Try it —
For each line of the material, write out an exact copy.

Information given —
● ● ● ●

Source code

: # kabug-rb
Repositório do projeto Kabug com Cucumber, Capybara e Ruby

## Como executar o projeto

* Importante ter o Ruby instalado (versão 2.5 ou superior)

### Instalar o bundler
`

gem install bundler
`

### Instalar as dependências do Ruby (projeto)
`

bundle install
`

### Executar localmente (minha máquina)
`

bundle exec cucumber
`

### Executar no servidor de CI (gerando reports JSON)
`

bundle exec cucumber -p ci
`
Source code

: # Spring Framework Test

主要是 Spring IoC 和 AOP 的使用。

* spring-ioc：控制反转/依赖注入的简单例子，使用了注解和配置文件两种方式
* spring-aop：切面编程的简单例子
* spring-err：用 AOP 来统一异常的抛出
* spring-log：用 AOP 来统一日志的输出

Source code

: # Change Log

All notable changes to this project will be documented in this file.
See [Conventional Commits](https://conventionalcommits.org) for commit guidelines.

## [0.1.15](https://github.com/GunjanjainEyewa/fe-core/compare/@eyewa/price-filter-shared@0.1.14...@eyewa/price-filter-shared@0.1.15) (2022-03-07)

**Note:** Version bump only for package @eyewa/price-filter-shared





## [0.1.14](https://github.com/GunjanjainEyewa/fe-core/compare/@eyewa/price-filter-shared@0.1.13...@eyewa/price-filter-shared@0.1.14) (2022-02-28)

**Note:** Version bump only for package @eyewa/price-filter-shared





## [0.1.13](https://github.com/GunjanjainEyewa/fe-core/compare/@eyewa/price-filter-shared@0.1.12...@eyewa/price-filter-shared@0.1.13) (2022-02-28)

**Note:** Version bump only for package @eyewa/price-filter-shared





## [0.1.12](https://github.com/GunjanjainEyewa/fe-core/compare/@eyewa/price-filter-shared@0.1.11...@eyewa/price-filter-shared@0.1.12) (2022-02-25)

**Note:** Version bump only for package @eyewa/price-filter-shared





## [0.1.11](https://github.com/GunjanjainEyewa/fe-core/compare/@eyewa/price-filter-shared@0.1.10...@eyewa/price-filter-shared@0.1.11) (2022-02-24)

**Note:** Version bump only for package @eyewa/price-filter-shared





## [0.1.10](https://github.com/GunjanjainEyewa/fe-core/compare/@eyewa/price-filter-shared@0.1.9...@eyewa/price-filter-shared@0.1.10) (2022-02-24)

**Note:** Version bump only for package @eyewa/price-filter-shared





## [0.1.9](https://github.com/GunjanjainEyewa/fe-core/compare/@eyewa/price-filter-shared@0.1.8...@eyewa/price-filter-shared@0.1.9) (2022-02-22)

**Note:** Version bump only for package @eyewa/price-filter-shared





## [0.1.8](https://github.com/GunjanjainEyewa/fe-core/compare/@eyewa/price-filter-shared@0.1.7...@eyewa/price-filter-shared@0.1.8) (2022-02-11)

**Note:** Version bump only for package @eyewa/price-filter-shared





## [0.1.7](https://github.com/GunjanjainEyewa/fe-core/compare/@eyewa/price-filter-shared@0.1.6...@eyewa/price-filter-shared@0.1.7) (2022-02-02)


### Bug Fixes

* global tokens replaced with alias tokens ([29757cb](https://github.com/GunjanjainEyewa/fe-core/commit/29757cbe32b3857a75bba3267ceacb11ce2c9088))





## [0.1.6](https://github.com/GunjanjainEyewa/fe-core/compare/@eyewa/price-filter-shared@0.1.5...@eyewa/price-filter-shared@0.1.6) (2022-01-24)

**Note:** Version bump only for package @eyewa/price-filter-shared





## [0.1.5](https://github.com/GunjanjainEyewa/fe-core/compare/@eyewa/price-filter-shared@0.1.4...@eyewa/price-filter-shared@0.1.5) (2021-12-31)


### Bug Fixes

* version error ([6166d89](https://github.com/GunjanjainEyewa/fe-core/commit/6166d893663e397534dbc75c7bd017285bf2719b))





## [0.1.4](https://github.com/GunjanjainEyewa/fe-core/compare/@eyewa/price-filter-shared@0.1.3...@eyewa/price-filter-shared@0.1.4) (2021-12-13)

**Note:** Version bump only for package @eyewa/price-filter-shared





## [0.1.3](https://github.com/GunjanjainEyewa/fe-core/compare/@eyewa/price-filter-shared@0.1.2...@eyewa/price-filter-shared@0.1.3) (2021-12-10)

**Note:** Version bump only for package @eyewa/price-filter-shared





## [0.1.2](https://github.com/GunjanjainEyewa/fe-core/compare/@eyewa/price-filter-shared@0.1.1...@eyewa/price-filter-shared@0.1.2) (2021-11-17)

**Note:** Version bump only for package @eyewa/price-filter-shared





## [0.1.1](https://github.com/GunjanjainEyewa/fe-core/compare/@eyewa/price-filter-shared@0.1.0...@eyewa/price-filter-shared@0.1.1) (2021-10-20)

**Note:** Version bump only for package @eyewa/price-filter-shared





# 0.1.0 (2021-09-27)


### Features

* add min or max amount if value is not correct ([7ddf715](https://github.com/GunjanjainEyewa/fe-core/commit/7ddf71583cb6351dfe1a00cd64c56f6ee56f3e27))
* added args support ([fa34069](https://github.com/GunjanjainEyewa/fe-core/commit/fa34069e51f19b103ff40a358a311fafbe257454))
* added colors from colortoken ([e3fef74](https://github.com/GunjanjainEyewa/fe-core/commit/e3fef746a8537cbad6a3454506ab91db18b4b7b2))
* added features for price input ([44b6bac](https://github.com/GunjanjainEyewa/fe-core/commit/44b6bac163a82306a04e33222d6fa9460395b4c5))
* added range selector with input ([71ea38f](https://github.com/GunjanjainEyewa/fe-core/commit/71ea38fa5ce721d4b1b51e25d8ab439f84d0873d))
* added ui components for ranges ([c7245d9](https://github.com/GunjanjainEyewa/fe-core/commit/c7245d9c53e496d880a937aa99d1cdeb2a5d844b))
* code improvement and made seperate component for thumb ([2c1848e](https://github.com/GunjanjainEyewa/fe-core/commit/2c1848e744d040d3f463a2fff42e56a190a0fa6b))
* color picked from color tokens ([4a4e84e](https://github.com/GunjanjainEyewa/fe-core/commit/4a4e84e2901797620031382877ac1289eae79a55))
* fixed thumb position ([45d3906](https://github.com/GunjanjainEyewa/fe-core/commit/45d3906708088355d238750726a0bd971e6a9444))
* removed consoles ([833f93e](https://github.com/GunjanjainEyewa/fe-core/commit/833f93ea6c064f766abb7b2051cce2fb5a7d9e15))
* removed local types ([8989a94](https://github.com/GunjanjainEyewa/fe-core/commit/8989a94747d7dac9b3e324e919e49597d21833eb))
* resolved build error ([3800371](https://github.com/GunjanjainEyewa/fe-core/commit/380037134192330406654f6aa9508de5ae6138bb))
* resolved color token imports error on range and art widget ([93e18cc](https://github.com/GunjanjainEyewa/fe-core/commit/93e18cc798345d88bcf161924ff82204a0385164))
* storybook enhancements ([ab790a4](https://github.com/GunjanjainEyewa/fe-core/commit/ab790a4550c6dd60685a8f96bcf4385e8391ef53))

● ● ● ●

Solution below —
Source code

: # kabug-rb
Repositório do projeto Kabug com Cucumber, Capybara e Ruby

## Como executar o projeto

* Importante ter o Ruby instalado (versão 2.5 ou superior)

### Instalar o bundler
`

gem install bundler
`

### Instalar as dependências do Ruby (projeto)
`

bundle install
`

### Executar localmente (minha máquina)
`

bundle exec cucumber
`

### Executar no servidor de CI (gerando reports JSON)
`

bundle exec cucumber -p ci
`
Source code

: # Spring Framework Test

主要是 Spring IoC 和 AOP 的使用。

* spring-ioc：控制反转/依赖注入的简单例子，使用了注解和配置文件两种方式
* spring-aop：切面编程的简单例子
* spring-err：用 AOP 来统一异常的抛出
* spring-log：用 AOP 来统一日志的输出

Source code

: # Change Log

All notable changes to this project will be documented in this file.
See [Conventional Commits](https://conventionalcommits.org) for commit guidelines.

## [0.1.15](https://github.com/GunjanjainEyewa/fe-core/compare/@eyewa/price-filter-shared@0.1.14...@eyewa/price-filter-shared@0.1.15) (2022-03-07)

**Note:** Version bump only for package @eyewa/price-filter-shared





## [0.1.14](https://github.com/GunjanjainEyewa/fe-core/compare/@eyewa/price-filter-shared@0.1.13...@eyewa/price-filter-shared@0.1.14) (2022-02-28)

**Note:** Version bump only for package @eyewa/price-filter-shared





## [0.1.13](https://github.com/GunjanjainEyewa/fe-core/compare/@eyewa/price-filter-shared@0.1.12...@eyewa/price-filter-shared@0.1.13) (2022-02-28)

**Note:** Version bump only for package @eyewa/price-filter-shared





## [0.1.12](https://github.com/GunjanjainEyewa/fe-core/compare/@eyewa/price-filter-shared@0.1.11...@eyewa/price-filter-shared@0.1.12) (2022-02-25)

**Note:** Version bump only for package @eyewa/price-filter-shared





## [0.1.11](https://github.com/GunjanjainEyewa/fe-core/compare/@eyewa/price-filter-shared@0.1.10...@eyewa/price-filter-shared@0.1.11) (2022-02-24)

**Note:** Version bump only for package @eyewa/price-filter-shared





## [0.1.10](https://github.com/GunjanjainEyewa/fe-core/compare/@eyewa/price-filter-shared@0.1.9...@eyewa/price-filter-shared@0.1.10) (2022-02-24)

**Note:** Version bump only for package @eyewa/price-filter-shared





## [0.1.9](https://github.com/GunjanjainEyewa/fe-core/compare/@eyewa/price-filter-shared@0.1.8...@eyewa/price-filter-shared@0.1.9) (2022-02-22)

**Note:** Version bump only for package @eyewa/price-filter-shared





## [0.1.8](https://github.com/GunjanjainEyewa/fe-core/compare/@eyewa/price-filter-shared@0.1.7...@eyewa/price-filter-shared@0.1.8) (2022-02-11)

**Note:** Version bump only for package @eyewa/price-filter-shared





## [0.1.7](https://github.com/GunjanjainEyewa/fe-core/compare/@eyewa/price-filter-shared@0.1.6...@eyewa/price-filter-shared@0.1.7) (2022-02-02)


### Bug Fixes

* global tokens replaced with alias tokens ([29757cb](https://github.com/GunjanjainEyewa/fe-core/commit/29757cbe32b3857a75bba3267ceacb11ce2c9088))





## [0.1.6](https://github.com/GunjanjainEyewa/fe-core/compare/@eyewa/price-filter-shared@0.1.5...@eyewa/price-filter-shared@0.1.6) (2022-01-24)

**Note:** Version bump only for package @eyewa/price-filter-shared





## [0.1.5](https://github.com/GunjanjainEyewa/fe-core/compare/@eyewa/price-filter-shared@0.1.4...@eyewa/price-filter-shared@0.1.5) (2021-12-31)


### Bug Fixes

* version error ([6166d89](https://github.com/GunjanjainEyewa/fe-core/commit/6166d893663e397534dbc75c7bd017285bf2719b))





## [0.1.4](https://github.com/GunjanjainEyewa/fe-core/compare/@eyewa/price-filter-shared@0.1.3...@eyewa/price-filter-shared@0.1.4) (2021-12-13)

**Note:** Version bump only for package @eyewa/price-filter-shared





## [0.1.3](https://github.com/GunjanjainEyewa/fe-core/compare/@eyewa/price-filter-shared@0.1.2...@eyewa/price-filter-shared@0.1.3) (2021-12-10)

**Note:** Version bump only for package @eyewa/price-filter-shared





## [0.1.2](https://github.com/GunjanjainEyewa/fe-core/compare/@eyewa/price-filter-shared@0.1.1...@eyewa/price-filter-shared@0.1.2) (2021-11-17)

**Note:** Version bump only for package @eyewa/price-filter-shared





## [0.1.1](https://github.com/GunjanjainEyewa/fe-core/compare/@eyewa/price-filter-shared@0.1.0...@eyewa/price-filter-shared@0.1.1) (2021-10-20)

**Note:** Version bump only for package @eyewa/price-filter-shared





# 0.1.0 (2021-09-27)


### Features

* add min or max amount if value is not correct ([7ddf715](https://github.com/GunjanjainEyewa/fe-core/commit/7ddf71583cb6351dfe1a00cd64c56f6ee56f3e27))
* added args support ([fa34069](https://github.com/GunjanjainEyewa/fe-core/commit/fa34069e51f19b103ff40a358a311fafbe257454))
* added colors from colortoken ([e3fef74](https://github.com/GunjanjainEyewa/fe-core/commit/e3fef746a8537cbad6a3454506ab91db18b4b7b2))
* added features for price input ([44b6bac](https://github.com/GunjanjainEyewa/fe-core/commit/44b6bac163a82306a04e33222d6fa9460395b4c5))
* added range selector with input ([71ea38f](https://github.com/GunjanjainEyewa/fe-core/commit/71ea38fa5ce721d4b1b51e25d8ab439f84d0873d))
* added ui components for ranges ([c7245d9](https://github.com/GunjanjainEyewa/fe-core/commit/c7245d9c53e496d880a937aa99d1cdeb2a5d844b))
* code improvement and made seperate component for thumb ([2c1848e](https://github.com/GunjanjainEyewa/fe-core/commit/2c1848e744d040d3f463a2fff42e56a190a0fa6b))
* color picked from color tokens ([4a4e84e](https://github.com/GunjanjainEyewa/fe-core/commit/4a4e84e2901797620031382877ac1289eae79a55))
* fixed thumb position ([45d3906](https://github.com/GunjanjainEyewa/fe-core/commit/45d3906708088355d238750726a0bd971e6a9444))
* removed consoles ([833f93e](https://github.com/GunjanjainEyewa/fe-core/commit/833f93ea6c064f766abb7b2051cce2fb5a7d9e15))
* removed local types ([8989a94](https://github.com/GunjanjainEyewa/fe-core/commit/8989a94747d7dac9b3e324e919e49597d21833eb))
* resolved build error ([3800371](https://github.com/GunjanjainEyewa/fe-core/commit/380037134192330406654f6aa9508de5ae6138bb))
* resolved color token imports error on range and art widget ([93e18cc](https://github.com/GunjanjainEyewa/fe-core/commit/93e18cc798345d88bcf161924ff82204a0385164))
* storybook enhancements ([ab790a4](https://github.com/GunjanjainEyewa/fe-core/commit/ab790a4550c6dd60685a8f96bcf4385e8391ef53))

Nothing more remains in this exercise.